Task:
Select every line containing the word "testing" from the material, and copy those lines.

Data for processing:
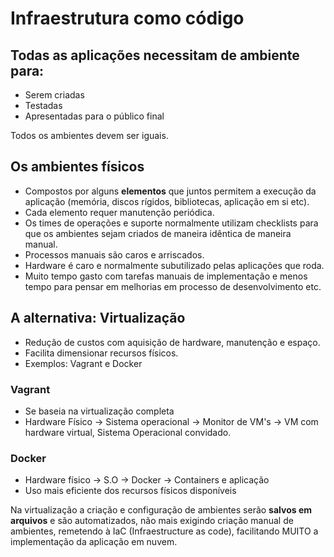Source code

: # Infraestrutura como código

## Todas as aplicações necessitam de ambiente para:
- Serem criadas
- Testadas
- Apresentadas para o público final

Todos os ambientes devem ser iguais.

## Os ambientes físicos
- Compostos por alguns **elementos** que juntos permitem a execução da aplicação (memória, discos rígidos, bibliotecas, aplicação em si etc).
- Cada elemento requer manutenção periódica.
- Os times de operações e suporte normalmente utilizam checklists para que os ambientes sejam criados de maneira idêntica de maneira manual.
- Processos manuais são caros e arriscados.
- Hardware é caro e normalmente subutilizado pelas aplicações que roda.
- Muito tempo gasto com tarefas manuais de implementação e menos tempo para pensar em melhorias em processo de desenvolvimento etc.

## A alternativa: Virtualização
- Redução de custos com aquisição de hardware, manutenção e espaço.
- Facilita dimensionar recursos físicos.
- Exemplos: Vagrant e Docker

### Vagrant
- Se baseia na virtualização completa
- Hardware Físico -> Sistema operacional -> Monitor de VM's -> VM com hardware virtual, Sistema Operacional convidado.

### Docker
- Hardware físico -> S.O -> Docker -> Containers e aplicação
- Uso mais eficiente dos recursos físicos disponíveis

<p>Na virtualização a criação e configuração de ambientes serão <strong>salvos em arquivos</strong> e são automatizados, não mais exigindo criação manual de ambientes, remetendo à IaC (Infraestructure as code), facilitando MUITO a implementação da aplicação em nuvem.</p>
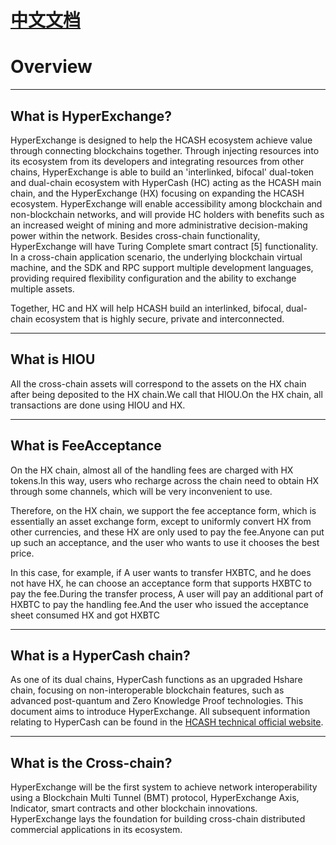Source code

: # [中文文档](http://docs.hx.cash/zh/)

# Overview  

---

## What is HyperExchange?
HyperExchange is designed to help the HCASH ecosystem achieve value through connecting blockchains together. Through injecting resources into its ecosystem from its developers and integrating resources from other chains, HyperExchange is able to build an 'interlinked, bifocal' dual-token and dual-chain ecosystem with HyperCash (HC) acting as the HCASH main chain, and the HyperExchange (HX) focusing on expanding the HCASH ecosystem. HyperExchange will enable accessibility among blockchain and non-blockchain networks, and will provide HC holders with benefits such as an increased weight of mining and more administrative decision-making power within the network. Besides cross-chain functionality, HyperExchange will have Turing Complete smart contract [5] functionality. In a cross-chain application scenario, the underlying blockchain virtual machine, and the SDK and RPC support multiple development languages, providing required flexibility configuration and the ability to exchange multiple assets.

Together, HC and HX will help HCASH build an interlinked, bifocal, dual-chain ecosystem that is highly secure, private and interconnected.

---

## What is HIOU

All the cross-chain assets will correspond to the assets on the HX chain after being deposited to the HX chain.We call that HIOU.On the HX chain, all transactions are done using HIOU and HX.

---

## What is FeeAcceptance

On the HX chain, almost all of the handling fees are charged with HX tokens.In this way, users who recharge across the chain need to obtain HX through some channels, which will be very inconvenient to use.

Therefore, on the HX chain, we support the fee acceptance form, which is essentially an asset exchange form, except to uniformly convert HX from other currencies, and these HX are only used to pay the fee.Anyone can put up such an acceptance, and the user who wants to use it chooses the best price.

In this case, for example, if A user wants to transfer HXBTC, and he does not have HX, he can choose an acceptance form that supports HXBTC to pay the fee.During the transfer process, A user will pay an additional part of HXBTC to pay the handling fee.And the user who issued the acceptance sheet consumed HX and got HXBTC

---

## What is a HyperCash chain?
As one of its dual chains, HyperCash functions as an upgraded Hshare chain, focusing on non-interoperable blockchain features, such as advanced post-quantum and Zero Knowledge Proof technologies. This document aims to introduce HyperExchange. All subsequent information relating to HyperCash can be found in the [HCASH technical official website](https://h.cash/).

---

## What is the Cross-chain?
HyperExchange will be the first system to achieve network interoperability using a Blockchain Multi Tunnel (BMT) protocol, HyperExchange Axis, Indicator, smart contracts and other blockchain innovations. HyperExchange lays the foundation for building cross-chain distributed commercial applications in its ecosystem.

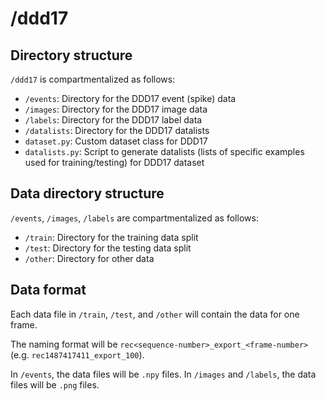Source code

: # /ddd17

## Directory structure

`/ddd17` is compartmentalized as follows:

- `/events`: Directory for the DDD17 event (spike) data
- `/images`: Directory for the DDD17 image data
- `/labels`: Directory for the DDD17 label data
- `/datalists`: Directory for the DDD17 datalists
- `dataset.py`: Custom dataset class for DDD17
- `datalists.py`: Script to generate datalists (lists of specific examples used for training/testing) for DDD17 dataset

## Data directory structure

`/events`, `/images`, `/labels` are compartmentalized as follows:

- `/train`: Directory for the training data split
- `/test`: Directory for the testing data split
- `/other`: Directory for other data

## Data format

Each data file in `/train`, `/test`, and `/other` will contain the data for one frame.

The naming format will be `rec<sequence-number>_export_<frame-number>` (e.g. `rec1487417411_export_100`).

In `/events`, the data files will be `.npy` files. In `/images` and `/labels`, the data files will be `.png` files.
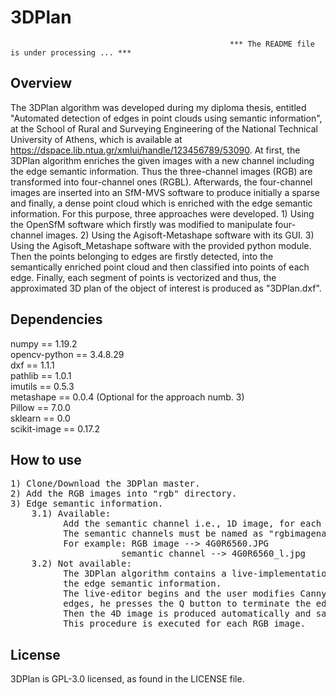 # 3DPlan

                                                     *** The README file is under processing ... ***
## Overview
The 3DPlan algorithm was developed during my diploma thesis, entitled "Automated detection of edges in point clouds using semantic information", at the School of Rural and Surveying Engineering of the National Technical University of Athens, which is available at https://dspace.lib.ntua.gr/xmlui/handle/123456789/53090.
At first, the 3DPlan algorithm enriches the given images with a new channel including the edge semantic information. Thus the three-channel images (RGB) are transformed into four-channel ones (RGBL). Afterwards, the four-channel images are inserted into an SfM-MVS software to produce initially a sparse and finally, a dense point cloud which is enriched with the edge semantic information.
For this purpose, three approaches were developed. 1) Using the OpenSfM software which firstly was modified to manipulate four-channel images. 2) Using the Agisoft-Metashape software with its GUI. 3) Using the Agisoft_Metashape software with the provided python module.
Then the points belonging to edges are firstly detected, into the semantically enriched point cloud and then classified into points of each edge. Finally, each segment of points is vectorized and thus, the approximated 3D plan of the object of interest is produced as "3DPlan.dxf".

## Dependencies
numpy == 1.19.2 <br>
opencv-python == 3.4.8.29 <br>
dxf == 1.1.1 <br>
pathlib == 1.0.1 <br>
imutils == 0.5.3 <br>
metashape == 0.0.4 (Optional for the approach numb. 3) <br>
Pillow == 7.0.0 <br>
sklearn == 0.0 <br>
scikit-image == 0.17.2 <br>

## How to use
<pre>
1) Clone/Download the 3DPlan master.
2) Add the RGB images into "rgb" directory.
3) Edge semantic information.
    3.1) Available:
          Add the semantic channel i.e., 1D image, for each image, into "semantic_images" directory.
          The semantic channels must be named as "rgbimagename_l.jpg"
          For example: RGB image --> 4G0R6560.JPG
                     semantic channel --> 4G0R6560_l.jpg
    3.2) Not available:
          The 3DPlan algorithm contains a live-implementation of the Canny algorithm which could be used for producing
          the edge semantic information.
          The live-editor begins and the user modifies Canny's parameters. When the user is satisfied by the detected
          edges, he presses the Q button to terminate the editing procedure.
          Then the 4D image is produced automatically and saved into "images" directory which is created automatically.
          This procedure is executed for each RGB image.
</pre>

## License
3DPlan is GPL-3.0 licensed, as found in the LICENSE file.
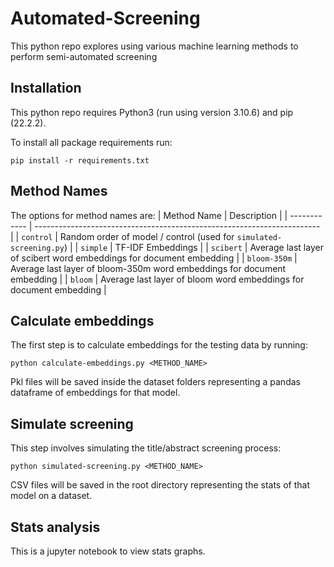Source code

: # Automated-Screening

This python repo explores using various machine learning methods to perform semi-automated screening

## Installation

This python repo requires Python3 (run using version 3.10.6) and pip (22.2.2).

To install all package requirements run:

`pip install -r requirements.txt`

## Method Names

The options for method names are:
| Method Name  | Description                                                             |
| ------------ | ----------------------------------------------------------------------- |
| `control`    | Random order of model / control (used for `simulated-screening.py`)     |
| `simple`     | TF-IDF Embeddings                                                       |
| `scibert`    | Average last layer of scibert word embeddings for document embedding    |
| `bloom-350m` | Average last layer of bloom-350m word embeddings for document embedding |
| `bloom`      | Average last layer of bloom word embeddings for document embedding      |

## Calculate embeddings

The first step is to calculate embeddings for the testing data by running:

`python calculate-embeddings.py <METHOD_NAME>`

Pkl files will be saved inside the dataset folders representing a pandas dataframe of embeddings for that model.

## Simulate screening

This step involves simulating the title/abstract screening process:

`python simulated-screening.py <METHOD_NAME>`

CSV files will be saved in the root directory representing the stats of that model on a dataset.

## Stats analysis

This is a jupyter notebook to view stats graphs.
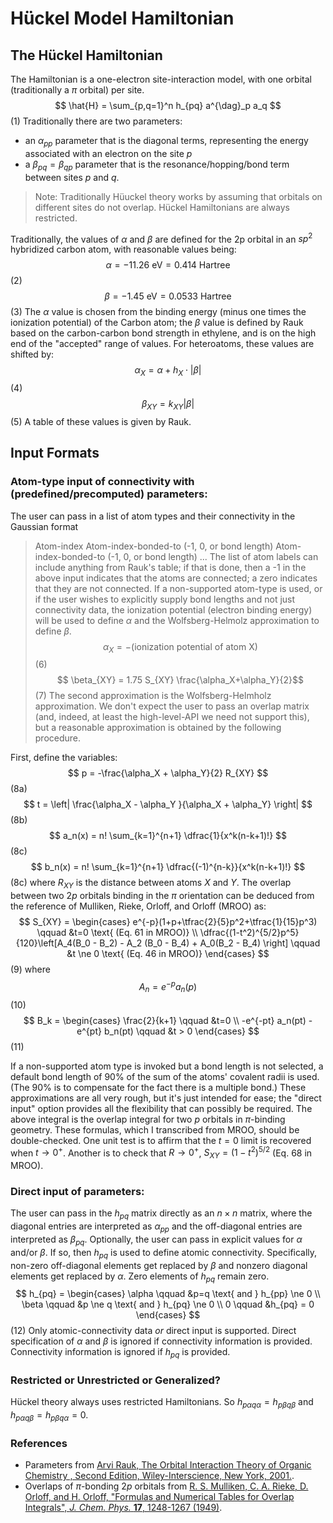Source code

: # H&uuml;ckel Model Hamiltonian

## The H&uuml;ckel Hamiltonian 
The Hamiltonian is a one-electron site-interaction model, with one orbital (traditionally a $\pi$ orbital) per site. 
$$ \hat{H} = \sum_{p,q=1}^n h_{pq} a^{\dag}_p a_q $$(1)
Traditionally there are two parameters: 
- an $\alpha_{pp}$ parameter that is the diagonal terms, representing the energy associated with an electron on the site $p$ 
- a $\beta_{pq}=\beta_{qp}$ parameter that is the resonance/hopping/bond term between sites $p$ and $q$. 
 
> Note: Traditionally H&uuml;uckel theory works by assuming that orbitals on different sites do not overlap. H&uuml;ckel Hamiltonians are always restricted.

Traditionally, the values of $\alpha$ and $\beta$ are defined for the 2p orbital in an $sp^2$ hybridized carbon atom, with reasonable values being:
$$ \alpha = -11.26 \text{ eV} = 0.414 \text{ Hartree}$$(2)
$$ \beta = -1.45 \text{ eV} = 0.0533 \text{ Hartree}$$(3)
The $\alpha$ value is chosen from the binding energy (minus one times the ionization potential) of the Carbon atom; the $\beta$ value is defined by Rauk based on the carbon-carbon bond strength in ethylene, and is on the high end of the "accepted" range of values.
For heteroatoms, these values are shifted by:
$$ \alpha_X = \alpha + h_X \cdot |\beta| $$(4)
$$ \beta_{XY} = k_{XY} |\beta|$$(5)
A table of these values is given by Rauk. 

## Input Formats
### Atom-type input of connectivity with (predefined/precomputed) parameters:
The user can pass in a list of atom types and their connectivity in the Gaussian format
> Atom-index Atom-index-bonded-to (-1, 0, or bond length) Atom-index-bonded-to (-1, 0, or bond length) ...
The list of atom labels can include anything from Rauk's table; if that is done, then a -1 in the above input indicates that the atoms are connected; a zero indicates that they are not connected. If a non-supported atom-type is used, or if the user wishes to explicitly supply bond lengths and not just connectivity data, the ionization potential (electron binding energy) will be used to define $\alpha$ and the Wolfsberg-Helmolz approximation to define $\beta$. 
$$ \alpha_X = - (\text{ionization potential of atom X})$$(6)
$$ \beta_{XY} = 1.75 S_{XY} \frac{\alpha_X+\alpha_Y}{2}$$(7)
The second approximation is the Wolfsberg-Helmholz approximation. We don't expect the user to pass an overlap matrix (and, indeed, at least the high-level-API we need not support this), but a reasonable approximation is obtained by the following procedure.

First, define the variables:
$$
p = -\frac{\alpha_X + \alpha_Y}{2} R_{XY}
$$(8a)
$$
t = \left| \frac{\alpha_X - \alpha_Y }{\alpha_X + \alpha_Y} \right|
$$(8b)
$$
a_n(x) = n! \sum_{k=1}^{n+1} \dfrac{1}{x^k(n-k+1)!}
$$(8c)
$$
b_n(x) = n! \sum_{k=1}^{n+1} \dfrac{(-1)^{n-k}}{x^k(n-k+1)!}
$$(8c)
where $R_{XY}$ is the distance between atoms $X$ and $Y$. The overlap between two $2p$ orbitals binding in the $\pi$ orientation can be deduced from the reference of Mulliken, Rieke, Orloff, and Orloff (MROO) as:
$$
S_{XY} = 
\begin{cases}
e^{-p}(1+p+\tfrac{2}{5}p^2+\tfrac{1}{15}p^3) \qquad &t=0 \text{ (Eq. 61 in MROO)} \\
\dfrac{(1-t^2)^{5/2}p^5}{120}\left[A_4(B_0 - B_2) - A_2 (B_0 - B_4) + A_0(B_2 - B_4) \right] \qquad &t \ne 0 \text{ (Eq. 46 in MROO)}
\end{cases}
$$(9)
where
$$
A_n = e^{-p} a_n(p)
$$(10)
$$
B_k = 
\begin{cases}
\frac{2}{k+1} \qquad &t=0 \\
-e^{-pt} a_n(pt) - e^{pt} b_n(pt) \qquad &t > 0
\end{cases}
$$(11)

If a non-supported atom type is invoked but a bond length is not selected, a default bond length of 90% of the sum of the atoms' covalent radii is used. (The 90% is to compensate for the fact there is a multiple bond.) These approximations are all very rough, but it's just intended for ease; the "direct input" option provides all the flexibility that can possibly be required. The above integral is the overlap integral for two $p$ orbitals in $\pi$-binding geometry.  These formulas, which I transcribed from MROO, should be double-checked. One unit test is to affirm that the $t=0$ limit is recovered when $t \rightarrow 0^+$. Another is to check that $R\rightarrow 0^+$, $S_{XY} = (1-t^2)^{5/2}$ (Eq. 68 in MROO).

### Direct input of parameters: 
The user can pass in the $h_{pq}$ matrix directly as an $n \times n$ matrix, where the diagonal entries are interpreted as $\alpha_{pp}$ and the off-diagonal entries are interpreted as $\beta_{pq}$. Optionally, the user can pass in explicit values for $\alpha$ and/or $\beta$. If so, then $h_{pq}$ is used to define atomic connectivity. Specifically, non-zero off-diagonal elements get replaced by $\beta$ and nonzero diagonal elements get replaced by $\alpha$. Zero elements of $h_{pq}$ remain zero. 
$$
h_{pq} = 
\begin{cases}
\alpha \qquad &p=q \text{ and } h_{pp} \ne 0 \\
\beta \qquad &p \ne q \text{ and } h_{pq} \ne 0 \\
0 \qquad &h_{pq} = 0
\end{cases}
$$(12)
Only atomic-connectivity data *or* direct input is supported. Direct specification of $\alpha$ and $\beta$ is ignored if connectivity information is provided. Connectivity information is ignored if $h_{pq}$ is provided.

### Restricted or Unrestricted or Generalized?
H&uuml;ckel theory always uses restricted Hamiltonians. So $h_{p \alpha q \alpha} = h_{p \beta q \beta}$ and $h_{p \alpha q \beta} = h_{p \beta q \alpha} = 0$.

### References
- Parameters from [Arvi Rauk, The Orbital Interaction Theory of Organic Chemistry , Second Edition, Wiley-Interscience, New York, 2001.](https://onlinelibrary.wiley.com/doi/book/10.1002/0471220418).
- Overlaps of $\pi$-bonding $2p$ orbitals from [R. S. Mulliken, C. A. Rieke, D. Orloff, and H. Orloff, "Formulas and Numerical Tables for Overlap Integrals", *J. Chem. Phys.* **17**, 1248-1267 (1949)](https://aip.scitation.org/doi/10.1063/1.1747150).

Solved exercise:
- `datalists.py`: Script to generate datalists (lists of specific examples used for training/testing) for DDD17 dataset
- `/test`: Directory for the testing data split
The first step is to calculate embeddings for the testing data by running:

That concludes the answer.